Health and safety is a basic human right, but what do you do when a school you’re considering is in a state that doesn’t seem to recognize either? It’s not just a reality for myself, but for anyone in the country with reproductive organs — particularly for young people traveling to new places and living on their own for the first time.

When I think about schools across the country as a first generation college student, there are obvious “safe” ones in cities where abortion is accessible, like New York University, the University of California Los Angeles, the University of Southern California, and Northwestern University. These are great options, but still I feel limited. If I were to go to a school in many places in the South or Midwest and needed an abortion, I would likely not be able to receive one. As a result, schools that I’d been seriously considering and excited about, like Tulane University in Louisiana, are now no longer on my list.

I’m not alone: in an August survey from BestColleges.com, 39% of those polled who were planning on enrolling in undergraduate programs in the next 12 months said Roe v. Wade’s reversal would impact their decision on where they attend college, and 43% of undergraduates already in college said the decision will influence whether they continue to attend school in the same state. These are life-altering decisions.

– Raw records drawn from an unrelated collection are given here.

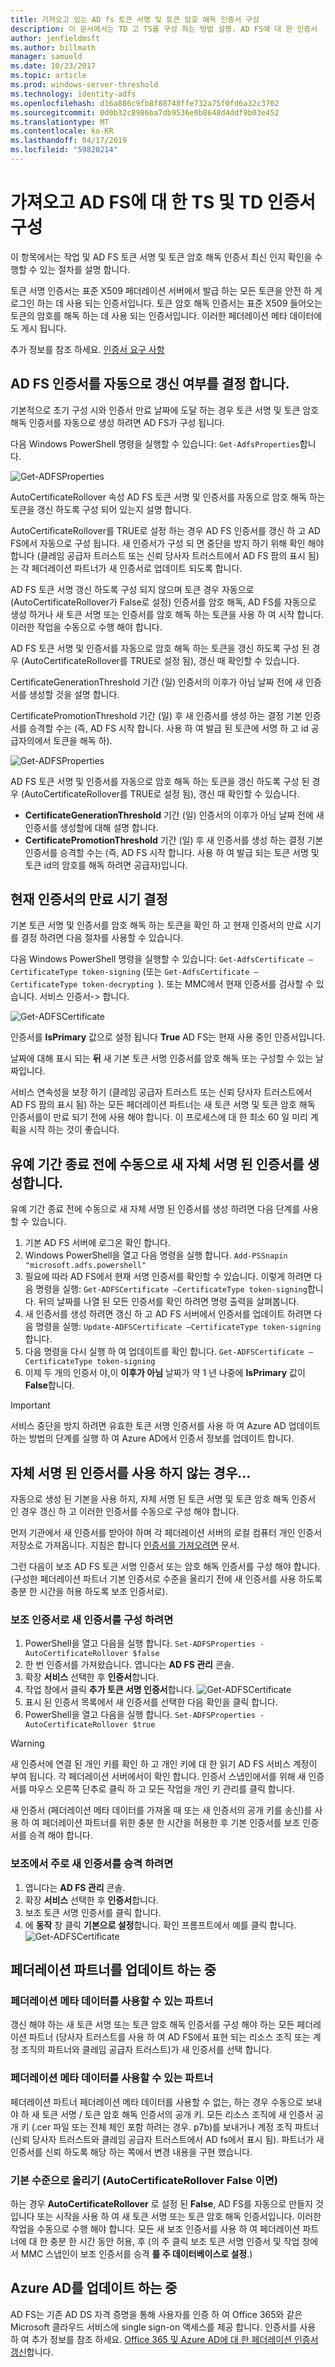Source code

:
 ```yaml
---
title: 가져오고 있는 AD fs 토큰 서명 및 토큰 암호 해독 인증서 구성
description: 이 문서에서는 TD 고 TS를 구성 하는 방법 설명. AD FS에 대 한 인증서
author: jenfieldmsft
ms.author: billmath
manager: samueld
ms.date: 10/23/2017
ms.topic: article
ms.prod: windows-server-threshold
ms.technology: identity-adfs
ms.openlocfilehash: d16a886c9fb8f88748ffe732a75f0fd6a32c3702
ms.sourcegitcommit: 0d0b32c8986ba7db9536e0b8648d4ddf9b03e452
ms.translationtype: MT
ms.contentlocale: ko-KR
ms.lasthandoff: 04/17/2019
ms.locfileid: "59820214"
---
```

# <a name="obtain-and-configure-ts-and-td-certificates-for-ad-fs"></a>가져오고 AD FS에 대 한 TS 및 TD 인증서 구성

이 항목에서는 작업 및 AD FS 토큰 서명 및 토큰 암호 해독 인증서 최신 인지 확인을 수행할 수 있는 절차를 설명 합니다.

토큰 서명 인증서는 표준 X509 페더레이션 서버에서 발급 하는 모든 토큰을 안전 하 게 로그인 하는 데 사용 되는 인증서입니다. 토큰 암호 해독 인증서는 표준 X509 들어오는 토큰의 암호를 해독 하는 데 사용 되는 인증서입니다. 이러한 페더레이션 메타 데이터에도 게시 됩니다.

추가 정보를 참조 하세요. [인증서 요구 사항](../design/ad-fs-requirements.md#BKMK_1)

## <a name="determine-whether-ad-fs-renews-the-certificates-automatically"></a>AD FS 인증서를 자동으로 갱신 여부를 결정 합니다.
기본적으로 초기 구성 시와 인증서 만료 날짜에 도달 하는 경우 토큰 서명 및 토큰 암호 해독 인증서를 자동으로 생성 하려면 AD FS가 구성 됩니다.

다음 Windows PowerShell 명령을 실행할 수 있습니다: `Get-AdfsProperties`합니다.
  
  ![Get-ADFSProperties](media/configure-TS-TD-certs-ad-fs/ts1.png)
  
AutoCertificateRollover 속성 AD FS 토큰 서명 및 인증서를 자동으로 암호 해독 하는 토큰을 갱신 하도록 구성 되어 있는지 설명 합니다.

AutoCertificateRollover를 TRUE로 설정 하는 경우 AD FS 인증서를 갱신 하 고 AD FS에서 자동으로 구성 됩니다. 새 인증서가 구성 되 면 중단을 방지 하기 위해 확인 해야 합니다 (클레임 공급자 트러스트 또는 신뢰 당사자 트러스트에서 AD FS 팜의 표시 됨)는 각 페더레이션 파트너가 새 인증서로 업데이트 되도록 합니다.
    
AD FS 토큰 서명 갱신 하도록 구성 되지 않으며 토큰 경우 자동으로 (AutoCertificateRollover가 False로 설정) 인증서를 암호 해독, AD FS를 자동으로 생성 하거나 새 토큰 서명 또는 인증서를 암호 해독 하는 토큰을 사용 하 여 시작 합니다. 이러한 작업을 수동으로 수행 해야 합니다.
    
AD FS 토큰 서명 및 인증서를 자동으로 암호 해독 하는 토큰을 갱신 하도록 구성 된 경우 (AutoCertificateRollover를 TRUE로 설정 됨), 갱신 때 확인할 수 있습니다.

CertificateGenerationThreshold 기간 (일) 인증서의 이후가 아님 날짜 전에 새 인증서를 생성할 것을 설명 합니다.

CertificatePromotionThreshold 기간 (일) 후 새 인증서를 생성 하는 결정 기본 인증서를 승격할 수는 (즉, AD FS 시작 합니다. 사용 하 여 발급 된 토큰에 서명 하 고 id 공급자의에서 토큰을 해독 하).

![Get-ADFSProperties](media/configure-TS-TD-certs-ad-fs/ts2.png)
  
AD FS 토큰 서명 및 인증서를 자동으로 암호 해독 하는 토큰을 갱신 하도록 구성 된 경우 (AutoCertificateRollover를 TRUE로 설정 됨), 갱신 때 확인할 수 있습니다.

 - **CertificateGenerationThreshold** 기간 (일) 인증서의 이후가 아님 날짜 전에 새 인증서를 생성할에 대해 설명 합니다.
 - **CertificatePromotionThreshold** 기간 (일) 후 새 인증서를 생성 하는 결정 기본 인증서를 승격할 수는 (즉, AD FS 시작 합니다. 사용 하 여 발급 되는 토큰 서명 및 토큰 id의 암호를 해독 하려면 공급자)입니다.

## <a name="determine-when-the-current-certificates-expire"></a>현재 인증서의 만료 시기 결정
기본 토큰 서명 및 인증서를 암호 해독 하는 토큰을 확인 하 고 현재 인증서의 만료 시기를 결정 하려면 다음 절차를 사용할 수 있습니다.

다음 Windows PowerShell 명령을 실행할 수 있습니다: `Get-AdfsCertificate –CertificateType token-signing` (또는 `Get-AdfsCertificate –CertificateType token-decrypting `). 또는 MMC에서 현재 인증서를 검사할 수 있습니다. 서비스 인증서-> 합니다.

![Get-ADFSCertificate](media/configure-TS-TD-certs-ad-fs/ts3.png)

인증서를 **IsPrimary** 값으로 설정 됩니다 **True** AD FS는 현재 사용 중인 인증서입니다.

날짜에 대해 표시 되는 **뒤** 새 기본 토큰 서명 인증서를 암호 해독 또는 구성할 수 있는 날짜입니다.

서비스 연속성을 보장 하기 (클레임 공급자 트러스트 또는 신뢰 당사자 트러스트에서 AD FS 팜의 표시 됨) 하는 모든 페더레이션 파트너는 새 토큰 서명 및 토큰 암호 해독 인증서를이 만료 되기 전에 사용 해야 합니다. 이 프로세스에 대 한 최소 60 일 미리 계획을 시작 하는 것이 좋습니다.

## <a name="generating-a-new-self-signed-certificate-manually-prior-to-the-end-of-the-grace-period"></a>유예 기간 종료 전에 수동으로 새 자체 서명 된 인증서를 생성합니다.
유예 기간 종료 전에 수동으로 새 자체 서명 된 인증서를 생성 하려면 다음 단계를 사용할 수 있습니다.

1. 기본 AD FS 서버에 로그온 확인 합니다.
2. Windows PowerShell을 열고 다음 명령을 실행 합니다. `Add-PSSnapin "microsoft.adfs.powershell"`
3. 필요에 따라 AD FS에서 현재 서명 인증서를 확인할 수 있습니다. 이렇게 하려면 다음 명령을 실행: `Get-ADFSCertificate –CertificateType token-signing`합니다. 뒤의 날짜를 나열 된 모든 인증서를 확인 하려면 명령 출력을 살펴봅니다.
4. 새 인증서를 생성 하려면 갱신 하 고 AD FS 서버에서 인증서를 업데이트 하려면 다음 명령을 실행: `Update-ADFSCertificate –CertificateType token-signing`합니다.
5. 다음 명령을 다시 실행 하 여 업데이트를 확인 합니다. `Get-ADFSCertificate –CertificateType token-signing`
6. 이제 두 개의 인증서 야,이 **이후가 아님** 날짜가 약 1 년 나중에 **IsPrimary** 값이 **False**합니다.

>[!IMPORTANT]
>서비스 중단을 방지 하려면 유효한 토큰 서명 인증서를 사용 하 여 Azure AD 업데이트 하는 방법의 단계를 실행 하 여 Azure AD에서 인증서 정보를 업데이트 합니다.

## <a name="if-youre-not-using-self-signed-certificates"></a>자체 서명 된 인증서를 사용 하지 않는 경우...
자동으로 생성 된 기본을 사용 하지, 자체 서명 된 토큰 서명 및 토큰 암호 해독 인증서 인 경우 갱신 하 고 이러한 인증서를 수동으로 구성 해야 합니다.

먼저 기관에서 새 인증서를 받아야 하며 각 페더레이션 서버의 로컬 컴퓨터 개인 인증서 저장소로 가져옵니다. 지침은 합니다 [인증서를 가져오려면](https://technet.microsoft.com/library/cc754489.aspx) 문서.

그런 다음이 보조 AD FS 토큰 서명 인증서 또는 암호 해독 인증서를 구성 해야 합니다. (구성한 페더레이션 파트너 기본 인증서로 수준을 올리기 전에 새 인증서를 사용 하도록 충분 한 시간을 허용 하도록 보조 인증서로).

### <a name="to-configure-a-new-certificate-as-a-secondary-certificate"></a>보조 인증서로 새 인증서를 구성 하려면
1. PowerShell을 열고 다음을 실행 합니다. `Set-ADFSProperties -AutoCertificateRollover $false`
2. 한 번 인증서를 가져왔습니다. 엽니다는 **AD FS 관리** 콘솔.
3. 확장 **서비스** 선택한 후 **인증서**합니다.
4. 작업 창에서 클릭 **추가 토큰 서명 인증서**합니다.
![Get-ADFSCertificate](media/configure-TS-TD-certs-ad-fs/ts4.png)</br>
5. 표시 된 인증서 목록에서 새 인증서를 선택한 다음 확인을 클릭 합니다.
6.  PowerShell을 열고 다음을 실행 합니다. `Set-ADFSProperties -AutoCertificateRollover $true`

>[!WARNING]
>새 인증서에 연결 된 개인 키를 확인 하 고 개인 키에 대 한 읽기 AD FS 서비스 계정이 부여 됩니다. 각 페더레이션 서버에서이 확인 합니다. 인증서 스냅인에서를 위해 새 인증서를 마우스 오른쪽 단추로 클릭 하 고 모든 작업을 개인 키 관리를 클릭 합니다.

새 인증서 (페더레이션 메타 데이터를 가져올 때 또는 새 인증서의 공개 키를 송신)를 사용 하 여 페더레이션 파트너를 위한 충분 한 시간을 허용한 후 기본 인증서를 보조 인증서를 승격 해야 합니다.

### <a name="to-promote-the-new-certificate-from-secondary-to-primary"></a>보조에서 주로 새 인증서를 승격 하려면

1. 엽니다는 **AD FS 관리** 콘솔.
2. 확장 **서비스** 선택한 후 **인증서**합니다.
3. 보조 토큰 서명 인증서를 클릭 합니다.
4. 에 **동작** 창 클릭 **기본으로 설정**합니다. 확인 프롬프트에서 예를 클릭 합니다.
![Get-ADFSCertificate](media/configure-TS-TD-certs-ad-fs/ts5.png)</br>


## <a name="updating-federation-partners"></a>페더레이션 파트너를 업데이트 하는 중

### <a name="partners-who-can-consume-federation-metadata"></a>페더레이션 메타 데이터를 사용할 수 있는 파트너
갱신 해야 하는 새 토큰 서명 또는 토큰 암호 해독 인증서를 구성 해야 하는 모든 페더레이션 파트너 (당사자 트러스트를 사용 하 여 AD FS에서 표현 되는 리소스 조직 또는 계정 조직의 파트너와 클레임 공급자 트러스트)가 새 인증서를 선택 합니다.

### <a name="partners-who-can-not-consume-federation-metadata"></a>페더레이션 메타 데이터를 사용할 수 있는 파트너
페더레이션 파트너 페더레이션 메타 데이터를 사용할 수 없는, 하는 경우 수동으로 보내야 하 새 토큰 서명 / 토큰 암호 해독 인증서의 공개 키. 모든 리소스 조직에 새 인증서 공개 키 (.cer 파일 또는 전체 체인 포함 하려는 경우. p7b)를 보내거나 계정 조직 파트너 (신뢰 당사자 트러스트와 클레임 공급자 트러스트에서 AD fs에서 표시 됨). 파트너가 새 인증서를 신뢰 하도록 해당 하는 쪽에서 변경 내용을 구현 했습니다.

### <a name="promote-to-primary-if-autocertificaterollover-is-false"></a>기본 수준으로 올리기 (AutoCertificateRollover False 이면)
하는 경우 **AutoCertificateRollover** 로 설정 된 **False**, AD FS를 자동으로 만들지 것입니다 또는 시작을 사용 하 여 새 토큰 서명 또는 토큰 암호 해독 인증서입니다. 이러한 작업을 수동으로 수행 해야 합니다.
모든 새 보조 인증서를 사용 하 여 페더레이션 파트너에 대 한 충분 한 시간 동안 허용, 후 (의 주 클릭 보조 토큰 서명 인증서 및 작업 창에서 MMC 스냅인이 보조 인증서를 승격 **를 주 데이터베이스로 설정**.)

## <a name="updating-azure-ad"></a>Azure AD를 업데이트 하는 중
AD FS는 기존 AD DS 자격 증명을 통해 사용자를 인증 하 여 Office 365와 같은 Microsoft 클라우드 서비스에 single sign-on 액세스를 제공 합니다.  인증서를 사용 하 여 추가 정보를 참조 하세요. [Office 365 및 Azure AD에 대 한 페더레이션 인증서 갱신](https://docs.microsoft.com/azure/active-directory/connect/active-directory-aadconnect-o365-certs)합니다.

Beyond state laws restricting abortion, many colleges in those states haven’t sent formal communications about whether they’d help students travel to access abortion should they need it. According to an investigation by The Meteor, only five of the 61 schools in states hostile to abortion that they polled said they might help students access abortion, pointing to emergency or “Student Success” funds that could be used to help pay for abortion related travel. Others either didn’t answer, or said they wouldn’t help students. While privileged students will likely always be able to access abortion, others who don’t have the financial means to travel out of state and pay for an abortion will likely be unable to get one, then left to deal with [pregnancy and birth as a student](https://www.teenvogue.com/story/cradle-to-college-part-2#:~:text=Cradle to College is a,who “average” students are.).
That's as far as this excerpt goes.